Build a ReAct Agent That Calls Real APIs: End-to-End in Python
The ReAct pattern (Reason → Act → Observe → loop) is the workhorse of modern agents. It is also where most "hello world" tutorials end and real engineering begins. What does the loop look like when the tools actually call external APIs? When the API rate-limits? When it returns malformed JSON?
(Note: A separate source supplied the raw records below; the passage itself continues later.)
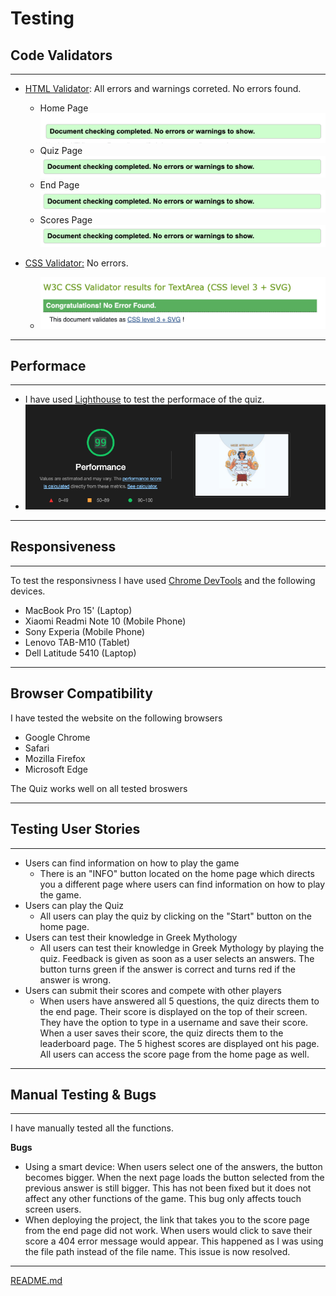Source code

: # **Testing**
## **Code Validators**
---

- [HTML Validator](https://validator.w3.org/): All errors and warnings correted. No errors found.
   - Home Page ![homepage validator](assets/testing/validator/html/index.png)
   - Quiz Page ![quiz validator](assets/testing/validator/html/quiz.png)
   - End Page ![end page validator](assets/testing/validator/html/end.png)
   - Scores Page ![scores page validator](assets/testing/validator/html/scores.png)

- [CSS Validator:](https://jigsaw.w3.org/css-validator/validator) No errors.
   - ![css validator](assets/testing/validator/css/cssvalidator.png)
---
## **Performace**
---
- I have used [Lighthouse](https://developers.google.com/web/tools/lighthouse) to test the performace of the quiz. 
-  ![lighthouse performance](assets/testing/lighthouse/lighthouse.png)
---
## **Responsiveness**
---
To test the responsivness I have used [Chrome DevTools](https://developer.chrome.com/docs/devtools/) and the following devices.
  - MacBook Pro 15' (Laptop)
  - Xiaomi Readmi Note 10 (Mobile Phone)
  - Sony Experia (Mobile Phone)
  - Lenovo TAB-M10 (Tablet)
  - Dell Latitude 5410 (Laptop)
---
## **Browser Compatibility**
I have tested the website on the following browsers 
 - Google Chrome 
 - Safari 
 - Mozilla Firefox
 - Microsoft Edge 
  
The Quiz works well on all tested broswers

---
## **Testing User Stories**
---

- Users can find information on how to play the game
    - There is an "INFO" button located on the home page which directs you a different page where users can find information on how to play the game.
- Users can play the Quiz
   - All users can play the quiz by clicking on the "Start" button on the home page.
- Users can test their knowledge in Greek Mythology
  - All users can test their knowledge in Greek Mythology by playing the quiz. Feedback is given as soon as a user selects an answers. The button turns green if the answer is correct and turns red if the answer is wrong.
- Users can submit their scores and compete with other players
   - When users have answered all 5 questions, the quiz directs them to the end page. Their score is displayed on the top of their screen. They have the option to type in a username and save their score. When a user saves their score, the quiz directs them to the leaderboard page. The 5 highest scores are displayed ont his page. All users can access the score page from the home page as well.
  
---
## **Manual Testing & Bugs**
---
I have manually tested all the functions.
 
**Bugs**
- Using a smart device: When users select one of the answers, the button becomes bigger. When the next page loads the button selected from the previous answer is still bigger. This has not been fixed but it does not affect any other functions of the game. This bug only affects touch screen users.
- When deploying the project, the link that takes you to the score page from the end page did not work. When users would click to save their score a 404 error message would appear. This happened as I was using the file path instead of the file name. This issue is now resolved.

---
[README.md](https://github.com/mariamar95/Greek-Mythology-Quiz/blob/main/README.md)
Here is the end-to-end pattern, with the failure modes baked in.
What ReAct actually is
ReAct is a loop:
- Reason. The model thinks about what to do
- Act. The model picks a tool and calls it with arguments
- Observe. The tool returns a result; the model reads it
- Loop. Back to Reason, until the model produces a final answer
In a graph runtime, this is two nodes (MAIN and TOOL) with a conditional edge between them.
The shape of a real tool
Let's build a tool that hits a real API. The Open-Meteo weather service (no auth required for testing).
import httpx
from dataclasses import dataclass
@dataclass
class WeatherResult:
location: str
temperature_c: float
description: str
def get_weather(location: str) -> str:
"""Get current weather for a city. Returns a one-line summary."""
try:
# Step 1 — geocode
geo = httpx.get(
"https://geocoding-api.open-meteo.com/v1/search",
params={"name": location, "count": 1},
timeout=5.0,
).json()
if not geo.get("results"):
return f"Could not find a location named '{location}'. Ask the user to clarify."
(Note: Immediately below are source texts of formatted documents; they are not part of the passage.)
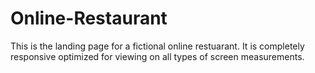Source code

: # Online-Restaurant
This is the landing page for a fictional online restuarant. It is completely responsive optimized for viewing on all types of screen measurements.
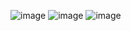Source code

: ![image](https://github.com/user-attachments/assets/97c008a6-14af-4206-aafc-24899d2627b4)
![image](https://github.com/user-attachments/assets/7ae743b3-277f-4c8c-b110-cbc78d357063)
![image](https://github.com/user-attachments/assets/a23bf769-5d32-4166-a579-b91db2052708)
latitude = geo["results"][0]["latitude"]
longitude = geo["results"][0]["longitude"]
# Step 2 — current weather
weather = httpx.get(
"https://api.open-meteo.com/v1/forecast",
params={"latitude": latitude, "longitude": longitude, "current_weather": True},
timeout=5.0,
).json()
cw = weather["current_weather"]
return f"{location}: {cw['temperature']}°C, wind {cw['windspeed']} km/h."
except httpx.TimeoutException:
return f"Weather API timed out for {location}. Tell the user to try again later."
except httpx.HTTPError as e:
return f"Weather API error for {location}: {e}. Suggest a fallback or move on."
Key choices:
- Plain Python function with type hints and a docstring. AgentFlow exposes this to the model automatically.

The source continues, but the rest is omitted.